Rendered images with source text
---*---
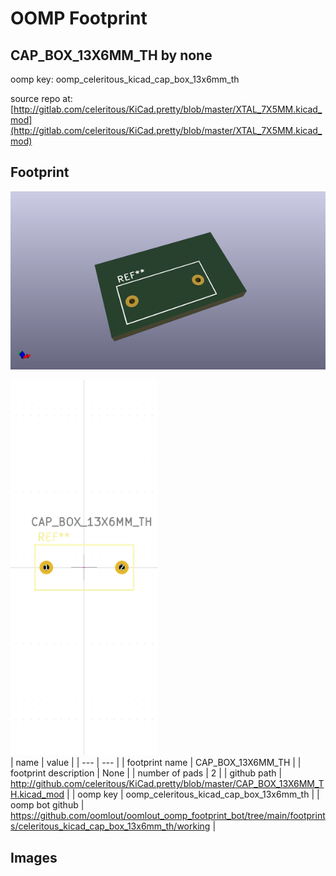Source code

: # OOMP Footprint  
## CAP_BOX_13X6MM_TH  by none  
  
oomp key: oomp_celeritous_kicad_cap_box_13x6mm_th  
  
source repo at: [http://gitlab.com/celeritous/KiCad.pretty/blob/master/XTAL_7X5MM.kicad_mod](http://gitlab.com/celeritous/KiCad.pretty/blob/master/XTAL_7X5MM.kicad_mod)  
## Footprint  
  
[![working_kicad_pcb_3d.png](working_kicad_pcb_3d_600.png)](working_kicad_pcb_3d.png)  
  
[![working.png](working_600.png)](working.png)  
| name | value | 
| --- | --- | 
| footprint name | CAP_BOX_13X6MM_TH | 
| footprint description | None | 
| number of pads | 2 | 
| github path | http://github.com/celeritous/KiCad.pretty/blob/master/CAP_BOX_13X6MM_TH.kicad_mod | 
| oomp key | oomp_celeritous_kicad_cap_box_13x6mm_th | 
| oomp bot github | https://github.com/oomlout/oomlout_oomp_footprint_bot/tree/main/footprints/celeritous_kicad_cap_box_13x6mm_th/working | 
## Images  
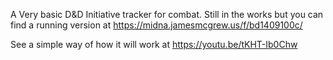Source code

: A Very basic D&D Initiative tracker for combat. Still in the works but you can find a running version at https://midna.jamesmcgrew.us/f/bd1409100c/

See a simple way of how it will work at https://youtu.be/tKHT-Ib0Chw
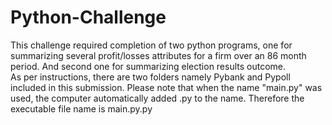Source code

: # Python-Challenge
This challenge required completion of two python programs, one for summarizing several profit/losses attributes for a firm over an 86 month period.  And second one for summarizing election results outcome.  
As per instructions, there are two folders namely Pybank and Pypoll included in this submission.  Please note that when the name "main.py" was used, the computer automatically added .py to the name.  Therefore the executable file name is main.py.py 
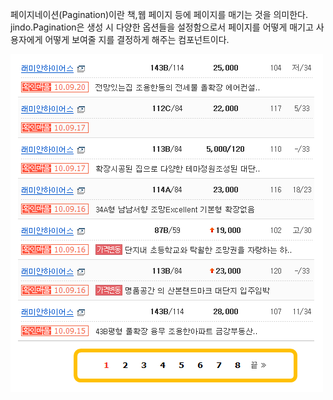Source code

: 페이지네이션(Pagination)이란 책,웹 페이지 등에 페이지를 매기는 것을 의미한다.
jindo.Pagination은 생성 시 다양한 옵션들을 설정함으로서 페이지를 어떻게 매기고 사용자에게 어떻게 보여줄 지를 결정하게 해주는 컴포넌트이다.

![](example.png "")
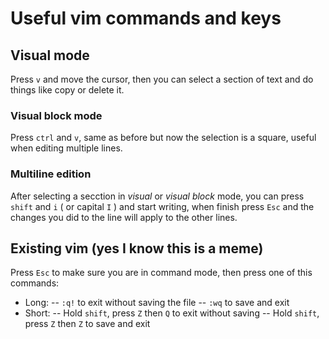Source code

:# Useful vim commands and keys

## Visual mode

Press `v` and move the cursor, then you can select a section of text and do things like copy or delete it.

### Visual block mode

Press `ctrl` and `v`, same as before but now the selection is a square, useful when editing multiple lines.

### Multiline edition

After selecting a secction in *visual* or *visual block* mode, you can press `shift` and `i` ( or capital `I` ) and start writing, when finish press `Esc` and the changes you did to the line will apply to the other lines.

## Existing vim (yes I know this is a meme)

Press `Esc` to make sure you are in command mode, then press one of this commands:
- Long:
	-- `:q!` to exit without saving the file 
	-- `:wq` to save and exit
- Short:
	-- Hold `shift`, press `Z` then `Q` to exit without saving
	-- Hold `shift`, press `Z` then `Z` to save and exit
---*---
The reply must hold every line above exactly as written and none of the pictures.

» Expected answer
Source code

: # OOMP Footprint  
## CAP_BOX_13X6MM_TH  by none  
  
oomp key: oomp_celeritous_kicad_cap_box_13x6mm_th  
  
source repo at: [http://gitlab.com/celeritous/KiCad.pretty/blob/master/XTAL_7X5MM.kicad_mod](http://gitlab.com/celeritous/KiCad.pretty/blob/master/XTAL_7X5MM.kicad_mod)  
## Footprint  
  
[![working_kicad_pcb_3d.png](working_kicad_pcb_3d_600.png)](working_kicad_pcb_3d.png)  
  
[![working.png](working_600.png)](working.png)  
| name | value | 
| --- | --- | 
| footprint name | CAP_BOX_13X6MM_TH | 
| footprint description | None | 
| number of pads | 2 | 
| github path | http://github.com/celeritous/KiCad.pretty/blob/master/CAP_BOX_13X6MM_TH.kicad_mod | 
| oomp key | oomp_celeritous_kicad_cap_box_13x6mm_th | 
| oomp bot github | https://github.com/oomlout/oomlout_oomp_footprint_bot/tree/main/footprints/celeritous_kicad_cap_box_13x6mm_th/working | 
## Images  
Source code

: A Very basic D&D Initiative tracker for combat. Still in the works but you can find a running version at https://midna.jamesmcgrew.us/f/bd1409100c/

See a simple way of how it will work at https://youtu.be/tKHT-Ib0Chw
Source code

: # Python-Challenge
This challenge required completion of two python programs, one for summarizing several profit/losses attributes for a firm over an 86 month period.  And second one for summarizing election results outcome.  
As per instructions, there are two folders namely Pybank and Pypoll included in this submission.  Please note that when the name "main.py" was used, the computer automatically added .py to the name.  Therefore the executable file name is main.py.py 
Source code

: 페이지네이션(Pagination)이란 책,웹 페이지 등에 페이지를 매기는 것을 의미한다.
jindo.Pagination은 생성 시 다양한 옵션들을 설정함으로서 페이지를 어떻게 매기고 사용자에게 어떻게 보여줄 지를 결정하게 해주는 컴포넌트이다.

![](example.png "")
Source code

:# Useful vim commands and keys

## Visual mode

Press `v` and move the cursor, then you can select a section of text and do things like copy or delete it.

### Visual block mode

Press `ctrl` and `v`, same as before but now the selection is a square, useful when editing multiple lines.

### Multiline edition

After selecting a secction in *visual* or *visual block* mode, you can press `shift` and `i` ( or capital `I` ) and start writing, when finish press `Esc` and the changes you did to the line will apply to the other lines.

## Existing vim (yes I know this is a meme)

Press `Esc` to make sure you are in command mode, then press one of this commands:
- Long:
	-- `:q!` to exit without saving the file 
	-- `:wq` to save and exit
- Short:
	-- Hold `shift`, press `Z` then `Q` to exit without saving
	-- Hold `shift`, press `Z` then `Z` to save and exit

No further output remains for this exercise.